Your goal
With the line containing "## Limitations" as the first line and the last line of the records as the final one, reproduce that range exactly.

Source material
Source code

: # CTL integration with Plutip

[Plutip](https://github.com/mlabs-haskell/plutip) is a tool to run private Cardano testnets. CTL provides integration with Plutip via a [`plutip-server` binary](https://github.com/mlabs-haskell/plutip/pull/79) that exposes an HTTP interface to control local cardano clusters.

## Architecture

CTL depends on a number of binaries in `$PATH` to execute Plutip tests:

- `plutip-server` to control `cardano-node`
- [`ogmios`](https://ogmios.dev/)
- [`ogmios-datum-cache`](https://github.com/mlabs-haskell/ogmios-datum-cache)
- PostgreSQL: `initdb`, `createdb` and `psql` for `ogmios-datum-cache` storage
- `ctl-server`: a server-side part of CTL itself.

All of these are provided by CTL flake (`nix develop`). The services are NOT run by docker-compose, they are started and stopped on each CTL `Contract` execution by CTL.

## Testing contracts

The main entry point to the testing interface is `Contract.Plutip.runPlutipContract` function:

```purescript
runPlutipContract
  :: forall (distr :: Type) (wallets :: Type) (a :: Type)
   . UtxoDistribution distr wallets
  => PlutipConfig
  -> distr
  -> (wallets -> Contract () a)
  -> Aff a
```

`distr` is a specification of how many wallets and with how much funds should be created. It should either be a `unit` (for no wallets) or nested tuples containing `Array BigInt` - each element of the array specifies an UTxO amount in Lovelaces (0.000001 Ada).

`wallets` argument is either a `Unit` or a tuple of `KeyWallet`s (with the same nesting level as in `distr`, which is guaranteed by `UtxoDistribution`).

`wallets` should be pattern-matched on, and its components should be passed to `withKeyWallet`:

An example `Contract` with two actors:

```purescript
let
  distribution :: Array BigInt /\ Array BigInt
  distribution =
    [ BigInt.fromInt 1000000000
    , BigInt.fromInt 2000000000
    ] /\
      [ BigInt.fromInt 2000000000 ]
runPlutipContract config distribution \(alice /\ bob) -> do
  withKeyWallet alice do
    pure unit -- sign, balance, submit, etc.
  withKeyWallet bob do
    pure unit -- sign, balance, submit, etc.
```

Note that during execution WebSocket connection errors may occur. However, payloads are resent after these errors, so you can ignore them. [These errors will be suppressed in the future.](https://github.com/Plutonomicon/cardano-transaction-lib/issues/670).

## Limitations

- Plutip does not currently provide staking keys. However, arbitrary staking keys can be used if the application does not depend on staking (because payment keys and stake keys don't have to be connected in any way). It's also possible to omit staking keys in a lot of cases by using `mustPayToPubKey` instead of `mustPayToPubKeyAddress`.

Exercise solution
## Limitations

- Plutip does not currently provide staking keys. However, arbitrary staking keys can be used if the application does not depend on staking (because payment keys and stake keys don't have to be connected in any way). It's also possible to omit staking keys in a lot of cases by using `mustPayToPubKey` instead of `mustPayToPubKeyAddress`.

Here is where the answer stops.